* _EXERCISE BRIEF_
Please retype the data below line for line and leave out every picture.

* _LISTED ENTRIES_
+ + +

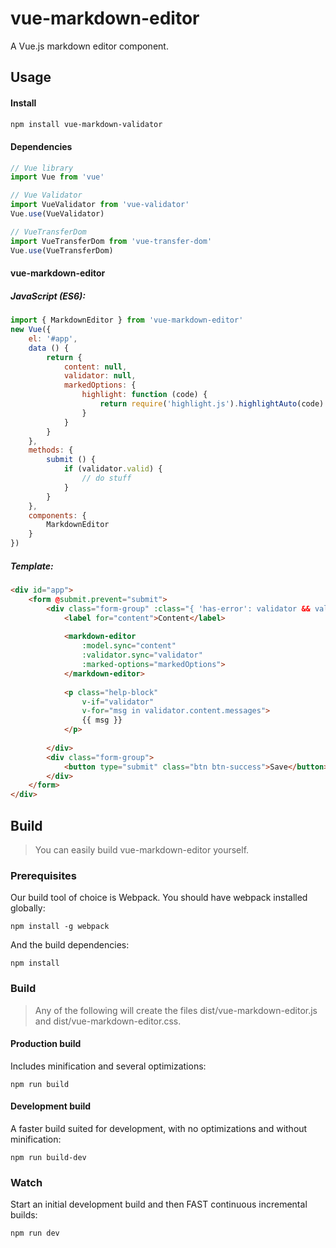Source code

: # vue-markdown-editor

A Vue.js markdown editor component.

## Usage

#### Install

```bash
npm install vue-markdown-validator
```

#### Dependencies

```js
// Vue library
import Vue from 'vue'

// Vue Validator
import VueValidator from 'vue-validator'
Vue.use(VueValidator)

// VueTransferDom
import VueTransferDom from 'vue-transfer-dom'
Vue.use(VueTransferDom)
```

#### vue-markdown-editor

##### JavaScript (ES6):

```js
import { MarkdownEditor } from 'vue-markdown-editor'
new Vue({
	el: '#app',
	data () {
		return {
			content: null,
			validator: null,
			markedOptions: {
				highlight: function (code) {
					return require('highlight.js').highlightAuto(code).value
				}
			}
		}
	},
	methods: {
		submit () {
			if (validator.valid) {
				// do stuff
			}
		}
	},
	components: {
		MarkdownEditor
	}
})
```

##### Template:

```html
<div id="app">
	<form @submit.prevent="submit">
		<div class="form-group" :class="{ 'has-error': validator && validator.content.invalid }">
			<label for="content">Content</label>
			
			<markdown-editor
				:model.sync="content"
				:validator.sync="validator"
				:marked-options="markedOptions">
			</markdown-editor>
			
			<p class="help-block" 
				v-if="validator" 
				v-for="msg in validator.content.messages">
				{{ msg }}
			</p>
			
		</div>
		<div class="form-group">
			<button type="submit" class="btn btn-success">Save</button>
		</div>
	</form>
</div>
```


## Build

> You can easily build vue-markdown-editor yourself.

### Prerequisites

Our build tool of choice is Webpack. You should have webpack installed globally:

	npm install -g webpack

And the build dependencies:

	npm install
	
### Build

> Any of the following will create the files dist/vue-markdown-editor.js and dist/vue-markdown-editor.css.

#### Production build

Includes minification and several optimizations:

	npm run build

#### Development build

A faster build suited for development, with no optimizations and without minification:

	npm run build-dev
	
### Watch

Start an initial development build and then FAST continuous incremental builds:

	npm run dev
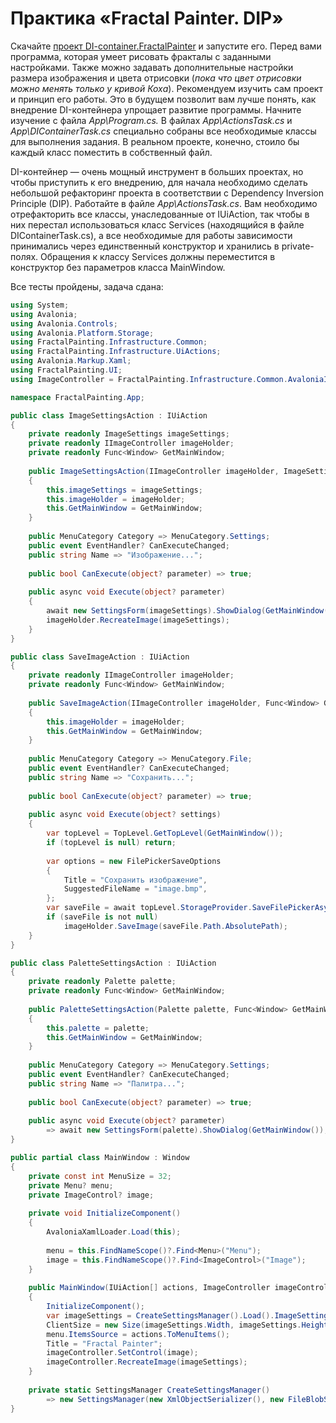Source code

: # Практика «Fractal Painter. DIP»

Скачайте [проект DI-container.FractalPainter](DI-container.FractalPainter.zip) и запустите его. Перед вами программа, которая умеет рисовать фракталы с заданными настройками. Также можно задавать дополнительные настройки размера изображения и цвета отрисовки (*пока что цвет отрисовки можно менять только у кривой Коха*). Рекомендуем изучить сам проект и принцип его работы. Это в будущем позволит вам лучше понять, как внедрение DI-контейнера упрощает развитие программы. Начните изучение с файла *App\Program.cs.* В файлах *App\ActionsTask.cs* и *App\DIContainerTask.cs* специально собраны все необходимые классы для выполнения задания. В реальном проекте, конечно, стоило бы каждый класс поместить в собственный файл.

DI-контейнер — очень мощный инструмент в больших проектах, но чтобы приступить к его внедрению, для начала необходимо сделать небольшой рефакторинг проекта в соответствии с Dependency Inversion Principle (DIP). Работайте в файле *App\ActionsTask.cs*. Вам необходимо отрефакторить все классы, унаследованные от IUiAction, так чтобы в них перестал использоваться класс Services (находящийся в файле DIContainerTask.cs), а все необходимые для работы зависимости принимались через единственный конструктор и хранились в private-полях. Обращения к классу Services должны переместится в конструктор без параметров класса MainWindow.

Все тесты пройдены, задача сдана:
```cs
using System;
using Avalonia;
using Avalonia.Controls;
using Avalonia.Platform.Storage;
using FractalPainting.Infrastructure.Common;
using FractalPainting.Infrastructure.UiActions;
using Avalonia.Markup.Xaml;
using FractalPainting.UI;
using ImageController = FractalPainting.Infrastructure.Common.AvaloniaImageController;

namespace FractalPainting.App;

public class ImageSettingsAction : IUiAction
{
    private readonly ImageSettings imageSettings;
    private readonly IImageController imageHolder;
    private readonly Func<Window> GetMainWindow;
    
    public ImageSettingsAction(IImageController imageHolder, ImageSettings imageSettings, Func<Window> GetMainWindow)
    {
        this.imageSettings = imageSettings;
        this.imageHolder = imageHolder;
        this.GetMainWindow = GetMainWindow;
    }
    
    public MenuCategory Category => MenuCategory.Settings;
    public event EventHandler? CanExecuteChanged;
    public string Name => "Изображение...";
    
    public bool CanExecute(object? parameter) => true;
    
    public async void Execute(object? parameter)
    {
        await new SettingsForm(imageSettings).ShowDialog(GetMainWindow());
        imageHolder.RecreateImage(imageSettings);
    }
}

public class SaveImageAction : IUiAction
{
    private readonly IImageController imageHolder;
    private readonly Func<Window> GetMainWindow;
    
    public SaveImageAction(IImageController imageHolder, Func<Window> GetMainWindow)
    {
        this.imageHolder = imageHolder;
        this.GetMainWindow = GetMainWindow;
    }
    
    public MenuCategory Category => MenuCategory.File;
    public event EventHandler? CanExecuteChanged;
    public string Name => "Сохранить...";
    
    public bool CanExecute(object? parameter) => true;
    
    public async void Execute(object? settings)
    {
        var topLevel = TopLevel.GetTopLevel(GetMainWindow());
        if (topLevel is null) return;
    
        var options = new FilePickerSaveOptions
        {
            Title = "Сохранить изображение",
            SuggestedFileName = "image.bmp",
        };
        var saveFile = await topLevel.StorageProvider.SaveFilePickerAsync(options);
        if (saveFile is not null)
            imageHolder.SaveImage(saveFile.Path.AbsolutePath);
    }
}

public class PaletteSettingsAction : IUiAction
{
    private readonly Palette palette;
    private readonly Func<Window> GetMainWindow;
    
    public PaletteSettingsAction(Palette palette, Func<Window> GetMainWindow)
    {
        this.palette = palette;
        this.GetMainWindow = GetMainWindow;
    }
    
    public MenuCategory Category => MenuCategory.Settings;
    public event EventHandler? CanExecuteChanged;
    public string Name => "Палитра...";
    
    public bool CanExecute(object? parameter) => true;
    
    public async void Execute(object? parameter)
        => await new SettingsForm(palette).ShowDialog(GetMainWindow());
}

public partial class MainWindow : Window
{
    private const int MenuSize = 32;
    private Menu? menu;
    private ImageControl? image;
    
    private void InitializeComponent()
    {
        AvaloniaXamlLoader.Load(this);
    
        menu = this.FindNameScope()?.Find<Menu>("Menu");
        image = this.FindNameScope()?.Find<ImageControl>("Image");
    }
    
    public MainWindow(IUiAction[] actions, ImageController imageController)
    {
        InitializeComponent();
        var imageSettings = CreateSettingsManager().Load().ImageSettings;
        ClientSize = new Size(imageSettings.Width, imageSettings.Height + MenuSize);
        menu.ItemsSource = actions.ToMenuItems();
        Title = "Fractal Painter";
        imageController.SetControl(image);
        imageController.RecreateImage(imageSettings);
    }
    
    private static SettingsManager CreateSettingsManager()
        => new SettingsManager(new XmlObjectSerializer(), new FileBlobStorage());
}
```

+ + +

* _TASK RESPONSE_
Source code

: # vue-markdown-editor

A Vue.js markdown editor component.

## Usage

#### Install

```bash
npm install vue-markdown-validator
```

#### Dependencies

```js
// Vue library
import Vue from 'vue'

// Vue Validator
import VueValidator from 'vue-validator'
Vue.use(VueValidator)

// VueTransferDom
import VueTransferDom from 'vue-transfer-dom'
Vue.use(VueTransferDom)
```

#### vue-markdown-editor

##### JavaScript (ES6):

```js
import { MarkdownEditor } from 'vue-markdown-editor'
new Vue({
	el: '#app',
	data () {
		return {
			content: null,
			validator: null,
			markedOptions: {
				highlight: function (code) {
					return require('highlight.js').highlightAuto(code).value
				}
			}
		}
	},
	methods: {
		submit () {
			if (validator.valid) {
				// do stuff
			}
		}
	},
	components: {
		MarkdownEditor
	}
})
```

##### Template:

```html
<div id="app">
	<form @submit.prevent="submit">
		<div class="form-group" :class="{ 'has-error': validator && validator.content.invalid }">
			<label for="content">Content</label>
			
			<markdown-editor
				:model.sync="content"
				:validator.sync="validator"
				:marked-options="markedOptions">
			</markdown-editor>
			
			<p class="help-block" 
				v-if="validator" 
				v-for="msg in validator.content.messages">
				{{ msg }}
			</p>
			
		</div>
		<div class="form-group">
			<button type="submit" class="btn btn-success">Save</button>
		</div>
	</form>
</div>
```


## Build

> You can easily build vue-markdown-editor yourself.

### Prerequisites

Our build tool of choice is Webpack. You should have webpack installed globally:

	npm install -g webpack

And the build dependencies:

	npm install
	
### Build

> Any of the following will create the files dist/vue-markdown-editor.js and dist/vue-markdown-editor.css.

#### Production build

Includes minification and several optimizations:

	npm run build

#### Development build

A faster build suited for development, with no optimizations and without minification:

	npm run build-dev
	
### Watch

Start an initial development build and then FAST continuous incremental builds:

	npm run dev
Source code

: # Практика «Fractal Painter. DIP»

Скачайте [проект DI-container.FractalPainter](DI-container.FractalPainter.zip) и запустите его. Перед вами программа, которая умеет рисовать фракталы с заданными настройками. Также можно задавать дополнительные настройки размера изображения и цвета отрисовки (*пока что цвет отрисовки можно менять только у кривой Коха*). Рекомендуем изучить сам проект и принцип его работы. Это в будущем позволит вам лучше понять, как внедрение DI-контейнера упрощает развитие программы. Начните изучение с файла *App\Program.cs.* В файлах *App\ActionsTask.cs* и *App\DIContainerTask.cs* специально собраны все необходимые классы для выполнения задания. В реальном проекте, конечно, стоило бы каждый класс поместить в собственный файл.

DI-контейнер — очень мощный инструмент в больших проектах, но чтобы приступить к его внедрению, для начала необходимо сделать небольшой рефакторинг проекта в соответствии с Dependency Inversion Principle (DIP). Работайте в файле *App\ActionsTask.cs*. Вам необходимо отрефакторить все классы, унаследованные от IUiAction, так чтобы в них перестал использоваться класс Services (находящийся в файле DIContainerTask.cs), а все необходимые для работы зависимости принимались через единственный конструктор и хранились в private-полях. Обращения к классу Services должны переместится в конструктор без параметров класса MainWindow.

Все тесты пройдены, задача сдана:
```cs
using System;
using Avalonia;
using Avalonia.Controls;
using Avalonia.Platform.Storage;
using FractalPainting.Infrastructure.Common;
using FractalPainting.Infrastructure.UiActions;
using Avalonia.Markup.Xaml;
using FractalPainting.UI;
using ImageController = FractalPainting.Infrastructure.Common.AvaloniaImageController;

namespace FractalPainting.App;

public class ImageSettingsAction : IUiAction
{
    private readonly ImageSettings imageSettings;
    private readonly IImageController imageHolder;
    private readonly Func<Window> GetMainWindow;
    
    public ImageSettingsAction(IImageController imageHolder, ImageSettings imageSettings, Func<Window> GetMainWindow)
    {
        this.imageSettings = imageSettings;
        this.imageHolder = imageHolder;
        this.GetMainWindow = GetMainWindow;
    }
    
    public MenuCategory Category => MenuCategory.Settings;
    public event EventHandler? CanExecuteChanged;
    public string Name => "Изображение...";
    
    public bool CanExecute(object? parameter) => true;
    
    public async void Execute(object? parameter)
    {
        await new SettingsForm(imageSettings).ShowDialog(GetMainWindow());
        imageHolder.RecreateImage(imageSettings);
    }
}

public class SaveImageAction : IUiAction
{
    private readonly IImageController imageHolder;
    private readonly Func<Window> GetMainWindow;
    
    public SaveImageAction(IImageController imageHolder, Func<Window> GetMainWindow)
    {
        this.imageHolder = imageHolder;
        this.GetMainWindow = GetMainWindow;
    }
    
    public MenuCategory Category => MenuCategory.File;
    public event EventHandler? CanExecuteChanged;
    public string Name => "Сохранить...";
    
    public bool CanExecute(object? parameter) => true;
    
    public async void Execute(object? settings)
    {
        var topLevel = TopLevel.GetTopLevel(GetMainWindow());
        if (topLevel is null) return;
    
        var options = new FilePickerSaveOptions
        {
            Title = "Сохранить изображение",
            SuggestedFileName = "image.bmp",
        };
        var saveFile = await topLevel.StorageProvider.SaveFilePickerAsync(options);
        if (saveFile is not null)
            imageHolder.SaveImage(saveFile.Path.AbsolutePath);
    }
}

public class PaletteSettingsAction : IUiAction
{
    private readonly Palette palette;
    private readonly Func<Window> GetMainWindow;
    
    public PaletteSettingsAction(Palette palette, Func<Window> GetMainWindow)
    {
        this.palette = palette;
        this.GetMainWindow = GetMainWindow;
    }
    
    public MenuCategory Category => MenuCategory.Settings;
    public event EventHandler? CanExecuteChanged;
    public string Name => "Палитра...";
    
    public bool CanExecute(object? parameter) => true;
    
    public async void Execute(object? parameter)
        => await new SettingsForm(palette).ShowDialog(GetMainWindow());
}

public partial class MainWindow : Window
{
    private const int MenuSize = 32;
    private Menu? menu;
    private ImageControl? image;
    
    private void InitializeComponent()
    {
        AvaloniaXamlLoader.Load(this);
    
        menu = this.FindNameScope()?.Find<Menu>("Menu");
        image = this.FindNameScope()?.Find<ImageControl>("Image");
    }
    
    public MainWindow(IUiAction[] actions, ImageController imageController)
    {
        InitializeComponent();
        var imageSettings = CreateSettingsManager().Load().ImageSettings;
        ClientSize = new Size(imageSettings.Width, imageSettings.Height + MenuSize);
        menu.ItemsSource = actions.ToMenuItems();
        Title = "Fractal Painter";
        imageController.SetControl(image);
        imageController.RecreateImage(imageSettings);
    }
    
    private static SettingsManager CreateSettingsManager()
        => new SettingsManager(new XmlObjectSerializer(), new FileBlobStorage());
}
```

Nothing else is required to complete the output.